[Collected data]

-.-.-

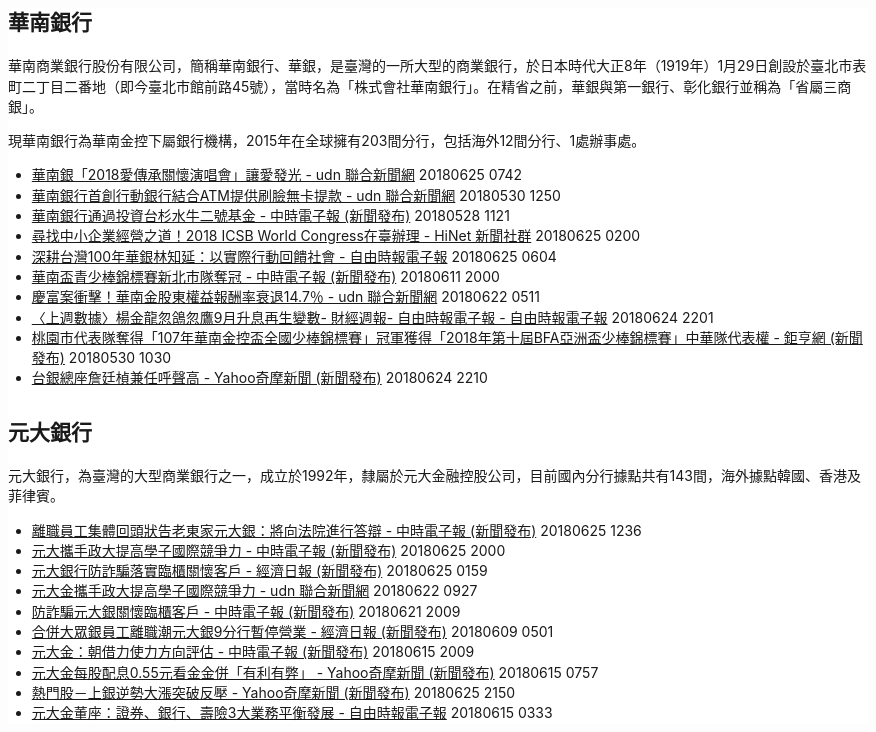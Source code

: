 ## 華南銀行

華南商業銀行股份有限公司，簡稱華南銀行、華銀，是臺灣的一所大型的商業銀行，於日本時代大正8年（1919年）1月29日創設於臺北市表町二丁目二番地（即今臺北市館前路45號），當時名為「株式會社華南銀行」。在精省之前，華銀與第一銀行、彰化銀行並稱為「省屬三商銀」。

現華南銀行為華南金控下屬銀行機構，2015年在全球擁有203間分行，包括海外12間分行、1處辦事處。
- [華南銀「2018愛傳承關懷演唱會」讓愛發光 - udn 聯合新聞網](https://udn.com/news/story/7239/3217551 "華南銀「2018愛傳承關懷演唱會」讓愛發光 - udn 聯合新聞網") 20180625 0742
- [華南銀行首創行動銀行結合ATM提供刷臉無卡提款 - udn 聯合新聞網](https://udn.com/news/story/7239/3171323 "華南銀行首創行動銀行結合ATM提供刷臉無卡提款 - udn 聯合新聞網") 20180530 1250
- [華南銀行通過投資台杉水牛二號基金 - 中時電子報 (新聞發布)](http://www.chinatimes.com/realtimenews/20180528003395-260410 "華南銀行通過投資台杉水牛二號基金 - 中時電子報 (新聞發布)") 20180528 1121
- [尋找中小企業經營之道！2018 ICSB World Congress在臺辦理 - HiNet 新聞社群](https://times.hinet.net/news/21828613 "尋找中小企業經營之道！2018 ICSB World Congress在臺辦理 - HiNet 新聞社群") 20180625 0200
- [深耕台灣100年華銀林知延：以實際行動回饋社會 - 自由時報電子報](http://news.ltn.com.tw/news/business/breakingnews/2468539 "深耕台灣100年華銀林知延：以實際行動回饋社會 - 自由時報電子報") 20180625 0604
- [華南盃青少棒錦標賽新北市隊奪冠 - 中時電子報 (新聞發布)](http://www.chinatimes.com/newspapers/20180612000518-260210 "華南盃青少棒錦標賽新北市隊奪冠 - 中時電子報 (新聞發布)") 20180611 2000
- [慶富案衝擊！華南金股東權益報酬率衰退14.7％ - udn 聯合新聞網](https://udn.com/news/story/7251/3212705 "慶富案衝擊！華南金股東權益報酬率衰退14.7％ - udn 聯合新聞網") 20180622 0511
- [〈上週數據〉楊金龍忽鴿忽鷹9月升息再生變數- 財經週報- 自由時報電子報 - 自由時報電子報](http://news.ltn.com.tw/news/weeklybiz/paper/1211353 "〈上週數據〉楊金龍忽鴿忽鷹9月升息再生變數- 財經週報- 自由時報電子報 - 自由時報電子報") 20180624 2201
- [桃園市代表隊奪得「107年華南金控盃全國少棒錦標賽」冠軍獲得「2018年第十屆BFA亞洲盃少棒錦標賽」中華隊代表權 - 鉅亨網 (新聞發布)](https://news.cnyes.com/news/id/4134561 "桃園市代表隊奪得「107年華南金控盃全國少棒錦標賽」冠軍獲得「2018年第十屆BFA亞洲盃少棒錦標賽」中華隊代表權 - 鉅亨網 (新聞發布)") 20180530 1030
- [台銀總座詹廷楨兼任呼聲高 - Yahoo奇摩新聞 (新聞發布)](https://tw.news.yahoo.com/%E5%8F%B0%E9%8A%80%E7%B8%BD%E5%BA%A7-%E8%A9%B9%E5%BB%B7%E6%A5%A8%E5%85%BC%E4%BB%BB%E5%91%BC%E8%81%B2%E9%AB%98-215008390--finance.html "台銀總座詹廷楨兼任呼聲高 - Yahoo奇摩新聞 (新聞發布)") 20180624 2210

## 元大銀行

元大銀行，為臺灣的大型商業銀行之一，成立於1992年，隸屬於元大金融控股公司，目前國內分行據點共有143間，海外據點韓國、香港及菲律賓。


- [離職員工集體回頭狀告老東家元大銀：將向法院進行答辯 - 中時電子報 (新聞發布)](http://www.chinatimes.com/realtimenews/20180625003667-260410 "離職員工集體回頭狀告老東家元大銀：將向法院進行答辯 - 中時電子報 (新聞發布)") 20180625 1236
- [元大攜手政大提高學子國際競爭力 - 中時電子報 (新聞發布)](http://www.chinatimes.com/newspapers/20180626000539-260207 "元大攜手政大提高學子國際競爭力 - 中時電子報 (新聞發布)") 20180625 2000
- [元大銀行防詐騙落實臨櫃關懷客戶 - 經濟日報 (新聞發布)](https://money.udn.com/money/story/6722/3216235 "元大銀行防詐騙落實臨櫃關懷客戶 - 經濟日報 (新聞發布)") 20180625 0159
- [元大金攜手政大提高學子國際競爭力 - udn 聯合新聞網](https://udn.com/news/story/7239/3213179 "元大金攜手政大提高學子國際競爭力 - udn 聯合新聞網") 20180622 0927
- [防詐騙元大銀關懷臨櫃客戶 - 中時電子報 (新聞發布)](http://www.chinatimes.com/newspapers/20180622000507-260210 "防詐騙元大銀關懷臨櫃客戶 - 中時電子報 (新聞發布)") 20180621 2009
- [合併大眾銀員工離職潮元大銀9分行暫停營業 - 經濟日報 (新聞發布)](https://money.udn.com/money/story/5641/3189326 "合併大眾銀員工離職潮元大銀9分行暫停營業 - 經濟日報 (新聞發布)") 20180609 0501
- [元大金：朝借力使力方向評估 - 中時電子報 (新聞發布)](http://www.chinatimes.com/newspapers/20180616000283-260205 "元大金：朝借力使力方向評估 - 中時電子報 (新聞發布)") 20180615 2009
- [元大金每股配息0.55元看金金併「有利有弊」 - Yahoo奇摩新聞 (新聞發布)](https://tw.news.yahoo.com/%E5%85%83%E5%A4%A7%E9%87%91%E6%AF%8F%E8%82%A1%E9%85%8D%E6%81%AF0.55%E5%85%83-%E7%9C%8B%E9%87%91%E9%87%91%E4%BD%B5-%E6%9C%89%E5%88%A9%E6%9C%89%E5%BC%8A-074438161.html "元大金每股配息0.55元看金金併「有利有弊」 - Yahoo奇摩新聞 (新聞發布)") 20180615 0757
- [熱門股－上銀逆勢大漲突破反壓 - Yahoo奇摩新聞 (新聞發布)](https://tw.news.yahoo.com/%E7%86%B1%E9%96%80%E8%82%A1-%E4%B8%8A%E9%8A%80-%E9%80%86%E5%8B%A2%E5%A4%A7%E6%BC%B2%E7%AA%81%E7%A0%B4%E5%8F%8D%E5%A3%93-215008824--finance.html "熱門股－上銀逆勢大漲突破反壓 - Yahoo奇摩新聞 (新聞發布)") 20180625 2150
- [元大金董座：證券、銀行、壽險3大業務平衡發展 - 自由時報電子報](http://news.ltn.com.tw/news/business/breakingnews/2459004 "元大金董座：證券、銀行、壽險3大業務平衡發展 - 自由時報電子報") 20180615 0333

-.-.-

> _The problem_
Working through the records above, copy each line in which "breakingnews" is found.

> _Result of the task_
- [深耕台灣100年華銀林知延：以實際行動回饋社會 - 自由時報電子報](http://news.ltn.com.tw/news/business/breakingnews/2468539 "深耕台灣100年華銀林知延：以實際行動回饋社會 - 自由時報電子報") 20180625 0604
- [元大金董座：證券、銀行、壽險3大業務平衡發展 - 自由時報電子報](http://news.ltn.com.tw/news/business/breakingnews/2459004 "元大金董座：證券、銀行、壽險3大業務平衡發展 - 自由時報電子報") 20180615 0333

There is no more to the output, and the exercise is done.